Nicoline J. Breet and Jurriën M. ten Berg


St Antonius Hospital, Nieuwegein, The Netherlands


PFA-100


Description of the test: General concepts


The PFA-100® system (Siemens Healthcare Diagnostics Products GmbH, Germany) measures platelet function, in particular adhesion and aggregation, in whole blood under high shear conditions (5000/s) [1]. A constant vacuum of 40 mBar is maintained in the system that mimics the pressure in a capillary in the human body [2].


The time needed to form a platelet plug occluding the aperture cut into a membrane coated with an agonist is determined and reported as closure time (CT) in seconds, which is inversely related to platelet reactivity. If the formed clot is too weak, the CT cannot be measured and the results are presented as greater than 300 s [2] (Figure 11.1).

c11-fig-0001

Figure 11.1 Schematic presentation of the PFA-100 system. The time needed to form a platelet plug occluding the aperture cut into a collagen/epinephrine (COL/EPI) or collagen/ADP (COL/ADP)-coated membrane is determined and reported as closure time (CT) in seconds.


Various types of cartridges are available. The membrane of the classic cartridge is coated with either collagen and epinephrine (COL/EPI) or collagen and adenosine diphosphate (COL/ADP) as agonists. The COL/EPI test cartridge detects intrinsic platelet defects, von Willebrand disease, as well as exposure to platelet-inhibiting agents such as aspirin. The COL/ADP test cartridge is less influenced by aspirin use. Recently, a novel PFA-100® test cartridge has been introduced, the final prototype of INNOVANCE® PFA P2Y*. This novel test cartridge intents to measure the effect of P2Y12 receptor blockers on platelet function [3].


Strengths and weaknesses of the test


The PFA-100 is a simple and semiautomated assay that uses whole blood. It mimics the in vivo process of thrombus formation by inducing shear stress.

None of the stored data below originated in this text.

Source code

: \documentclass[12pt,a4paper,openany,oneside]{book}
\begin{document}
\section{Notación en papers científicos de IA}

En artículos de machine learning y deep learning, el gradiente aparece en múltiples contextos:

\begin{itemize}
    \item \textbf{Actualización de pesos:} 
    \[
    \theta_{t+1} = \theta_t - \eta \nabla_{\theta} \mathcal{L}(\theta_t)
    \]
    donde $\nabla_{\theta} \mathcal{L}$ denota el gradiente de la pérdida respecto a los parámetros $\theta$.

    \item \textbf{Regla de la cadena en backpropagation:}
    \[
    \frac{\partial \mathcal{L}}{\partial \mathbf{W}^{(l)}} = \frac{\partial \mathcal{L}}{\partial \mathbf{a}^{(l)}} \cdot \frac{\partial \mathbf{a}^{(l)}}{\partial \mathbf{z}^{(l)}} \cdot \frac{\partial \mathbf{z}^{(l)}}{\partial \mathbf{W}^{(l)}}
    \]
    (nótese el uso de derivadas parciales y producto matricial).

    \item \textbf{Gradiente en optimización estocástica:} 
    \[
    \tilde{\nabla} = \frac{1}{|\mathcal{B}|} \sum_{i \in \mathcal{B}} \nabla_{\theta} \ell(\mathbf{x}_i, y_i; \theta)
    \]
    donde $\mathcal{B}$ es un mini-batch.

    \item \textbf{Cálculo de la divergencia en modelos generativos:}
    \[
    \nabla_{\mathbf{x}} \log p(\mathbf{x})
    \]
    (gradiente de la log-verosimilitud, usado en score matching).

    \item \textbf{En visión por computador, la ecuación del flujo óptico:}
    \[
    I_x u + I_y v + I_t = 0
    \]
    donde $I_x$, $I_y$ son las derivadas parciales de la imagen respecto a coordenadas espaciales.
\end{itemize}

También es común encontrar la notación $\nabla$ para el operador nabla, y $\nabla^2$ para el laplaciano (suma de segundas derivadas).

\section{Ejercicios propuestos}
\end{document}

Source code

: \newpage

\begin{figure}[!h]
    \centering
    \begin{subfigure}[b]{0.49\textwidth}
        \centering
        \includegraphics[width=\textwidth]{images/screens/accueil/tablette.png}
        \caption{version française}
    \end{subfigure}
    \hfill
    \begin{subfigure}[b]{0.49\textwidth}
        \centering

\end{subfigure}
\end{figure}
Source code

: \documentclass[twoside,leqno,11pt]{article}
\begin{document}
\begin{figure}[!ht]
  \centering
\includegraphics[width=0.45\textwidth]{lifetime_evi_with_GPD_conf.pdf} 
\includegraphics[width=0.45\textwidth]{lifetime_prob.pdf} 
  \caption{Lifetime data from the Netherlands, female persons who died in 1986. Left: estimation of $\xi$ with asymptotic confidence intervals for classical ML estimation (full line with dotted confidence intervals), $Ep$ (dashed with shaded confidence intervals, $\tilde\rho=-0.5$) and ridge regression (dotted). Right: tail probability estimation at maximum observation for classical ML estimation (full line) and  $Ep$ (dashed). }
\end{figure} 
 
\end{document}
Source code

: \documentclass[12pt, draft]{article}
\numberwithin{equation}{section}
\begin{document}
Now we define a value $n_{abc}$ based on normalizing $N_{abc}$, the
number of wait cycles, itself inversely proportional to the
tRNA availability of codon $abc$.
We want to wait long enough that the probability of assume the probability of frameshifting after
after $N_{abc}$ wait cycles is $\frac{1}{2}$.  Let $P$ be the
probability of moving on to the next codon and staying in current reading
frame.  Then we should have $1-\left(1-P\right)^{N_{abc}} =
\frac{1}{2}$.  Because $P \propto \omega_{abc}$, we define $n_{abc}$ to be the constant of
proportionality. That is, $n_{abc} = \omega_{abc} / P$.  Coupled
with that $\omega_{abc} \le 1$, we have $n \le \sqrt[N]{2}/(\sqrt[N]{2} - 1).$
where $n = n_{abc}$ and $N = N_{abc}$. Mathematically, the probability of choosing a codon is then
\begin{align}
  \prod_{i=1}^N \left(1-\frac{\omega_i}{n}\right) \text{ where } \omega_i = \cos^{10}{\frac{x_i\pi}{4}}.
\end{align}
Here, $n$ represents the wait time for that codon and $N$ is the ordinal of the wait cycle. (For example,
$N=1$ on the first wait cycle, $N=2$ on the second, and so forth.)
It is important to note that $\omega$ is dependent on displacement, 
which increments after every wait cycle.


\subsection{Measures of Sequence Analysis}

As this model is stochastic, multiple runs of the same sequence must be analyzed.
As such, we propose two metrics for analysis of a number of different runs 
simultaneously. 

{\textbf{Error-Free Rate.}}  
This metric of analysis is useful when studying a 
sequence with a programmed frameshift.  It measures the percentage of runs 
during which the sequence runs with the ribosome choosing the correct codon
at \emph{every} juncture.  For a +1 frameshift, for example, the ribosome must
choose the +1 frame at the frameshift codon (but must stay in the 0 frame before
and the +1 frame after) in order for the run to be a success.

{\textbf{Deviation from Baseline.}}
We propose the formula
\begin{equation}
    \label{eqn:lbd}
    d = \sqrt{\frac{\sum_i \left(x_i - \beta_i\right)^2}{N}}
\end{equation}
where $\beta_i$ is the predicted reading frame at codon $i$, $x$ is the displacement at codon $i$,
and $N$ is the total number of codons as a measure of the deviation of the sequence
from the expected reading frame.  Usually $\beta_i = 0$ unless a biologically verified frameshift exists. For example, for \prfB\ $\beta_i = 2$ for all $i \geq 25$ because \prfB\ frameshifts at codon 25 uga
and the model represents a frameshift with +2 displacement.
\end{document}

However, several studies have demonstrated that the COL/ADP cartridge is relatively insensitive to the effect of P2Y12 receptor blocker treatment [4]. This might be attributed to the relatively high local concentration of collagen (6 µg/mL) and ADP (0.5 mmol/L) in the cartridge, under which circumstances clopidogrel might be unable to inhibit the formation of the platelet plug [5, 6]. Furthermore, since the assay is highly affected by the levels of von Willebrand factor (vWF) and hematocrit [5, 6], high vWF levels might mask the inhibitory effects of clopidogrel because the shear stress will lead to instant binding of vWF to glycoprotein (GP)IIb/IIIa [5].


Validity of the test in measuring antiplatelet effect and predicting clinical outcomes


Aspirin


The relation between the PFA COL/EPI cartridge and the arachidonic acid (AA)-induced light transmittance aggregometry is good [7]. Multiple studies have described the ability of the PFA COL/EPI cartridge in monitoring the efficacy of aspirin-induced antiplatelet effect [8, 9, 10, 11, 12, 13, 14, 15]. Nevertheless, contrasting results have been reported concerning the predictive accuracy of this cartridge. Some studies demonstrated a two- to fivefold [16, 17, 18] higher risk in aspirin-treated patients with a shorter CT, using either a cutoff value of 193 or 300 s, whereas the largest study thus far demonstrated no association at all between high on-aspirin platelet reactivity (HAPR) according to the PFA COL/EPI and adverse clinical outcome [19].


A meta-analysis on the predictive value of a short CT as established by the PFA COL/EPI cartridge in aspirin-treated patients demonstrated an odds ratio of 2.1 (95% CI, 1.4–3.4) of HAPR in the eight prospective studies of varying patient populations with different clinical scenarios, using cutoff values varying between 170 and 203 (n = 1227). In contrast, in the meta-analysis on nonprospective studies, no association between HAPR according to the PFA COL/EPI and clinical outcome was established (n = 1466) [16].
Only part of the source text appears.